*** TASK MATERIAL Section Begins ***

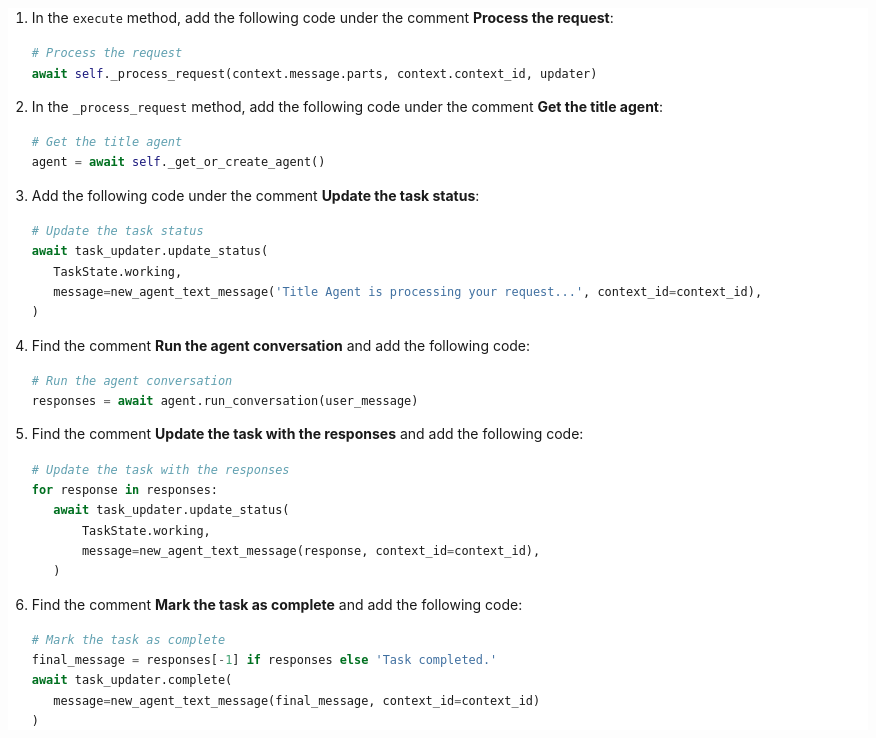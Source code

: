 1. In the `execute` method, add the following code under the comment **Process the request**:

    ```python
   # Process the request
   await self._process_request(context.message.parts, context.context_id, updater)
    ```

1. In the `_process_request` method, add the following code under the comment **Get the title agent**:

    ```python
   # Get the title agent
   agent = await self._get_or_create_agent()
    ```

1. Add the following code under the comment **Update the task status**:

    ```python
   # Update the task status
   await task_updater.update_status(
       TaskState.working,
       message=new_agent_text_message('Title Agent is processing your request...', context_id=context_id),
   )
    ```

1. Find the comment **Run the agent conversation** and add the following code:

    ```python
   # Run the agent conversation
   responses = await agent.run_conversation(user_message)
    ```

1. Find the comment **Update the task with the responses** and add the following code:

    ```python
   # Update the task with the responses
   for response in responses:
       await task_updater.update_status(
           TaskState.working,
           message=new_agent_text_message(response, context_id=context_id),
       )
    ```

1. Find the comment **Mark the task as complete** and add the following code:

    ```python
   # Mark the task as complete
   final_message = responses[-1] if responses else 'Task completed.'
   await task_updater.complete(
       message=new_agent_text_message(final_message, context_id=context_id)
   )
    ```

*** TASK MATERIAL Section Ends ***

WORK ORDER -
Your response should be the lines of the entries above that include the string "Find".

TASK RESPONSE -
1. Find the comment **Run the agent conversation** and add the following code:
1. Find the comment **Update the task with the responses** and add the following code:
1. Find the comment **Mark the task as complete** and add the following code:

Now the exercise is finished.